PROBLEM STATEMENT
Would you transcribe the line that holds "Initial commit" and all the lines below it, through the final one, exactly and with nothing else?

++++ PROVIDED DATA

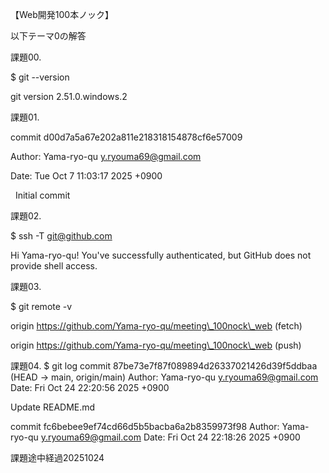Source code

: 【Web開発100本ノック】



以下テーマ0の解答

課題00.

$ git --version

git version 2.51.0.windows.2



課題01.

commit d00d7a5a67e202a811e218318154878cf6e57009

Author: Yama-ryo-qu [y.ryouma69@gmail.com](mailto:y.ryouma69@gmail.com)

Date:   Tue Oct 7 11:03:17 2025 +0900



    Initial commit



課題02.

$ ssh -T git@github.com

Hi Yama-ryo-qu! You've successfully authenticated, but GitHub does not provide shell access.



課題03.

$ git remote -v

origin  https://github.com/Yama-ryo-qu/meeting\_100nock\_web (fetch)

origin  https://github.com/Yama-ryo-qu/meeting\_100nock\_web (push)


課題04.
$ git log
commit 87be73e7f87f089894d26337021426d39f5ddbaa (HEAD -> main, origin/main)
Author: Yama-ryo-qu <y.ryouma69@gmail.com>
Date:   Fri Oct 24 22:20:56 2025 +0900

Update README.md

commit fc6bebee9ef74cd66d5b5bacba6a2b8359973f98
Author: Yama-ryo-qu <y.ryouma69@gmail.com>
Date:   Fri Oct 24 22:18:26 2025 +0900

課題途中経過20251024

++++++++

REPLY
    Initial commit



課題02.

$ ssh -T git@github.com

Hi Yama-ryo-qu! You've successfully authenticated, but GitHub does not provide shell access.



課題03.

$ git remote -v

origin  https://github.com/Yama-ryo-qu/meeting\_100nock\_web (fetch)

origin  https://github.com/Yama-ryo-qu/meeting\_100nock\_web (push)


課題04.
$ git log
commit 87be73e7f87f089894d26337021426d39f5ddbaa (HEAD -> main, origin/main)
Author: Yama-ryo-qu <y.ryouma69@gmail.com>
Date:   Fri Oct 24 22:20:56 2025 +0900

Update README.md

commit fc6bebee9ef74cd66d5b5bacba6a2b8359973f98
Author: Yama-ryo-qu <y.ryouma69@gmail.com>
Date:   Fri Oct 24 22:18:26 2025 +0900

課題途中経過20251024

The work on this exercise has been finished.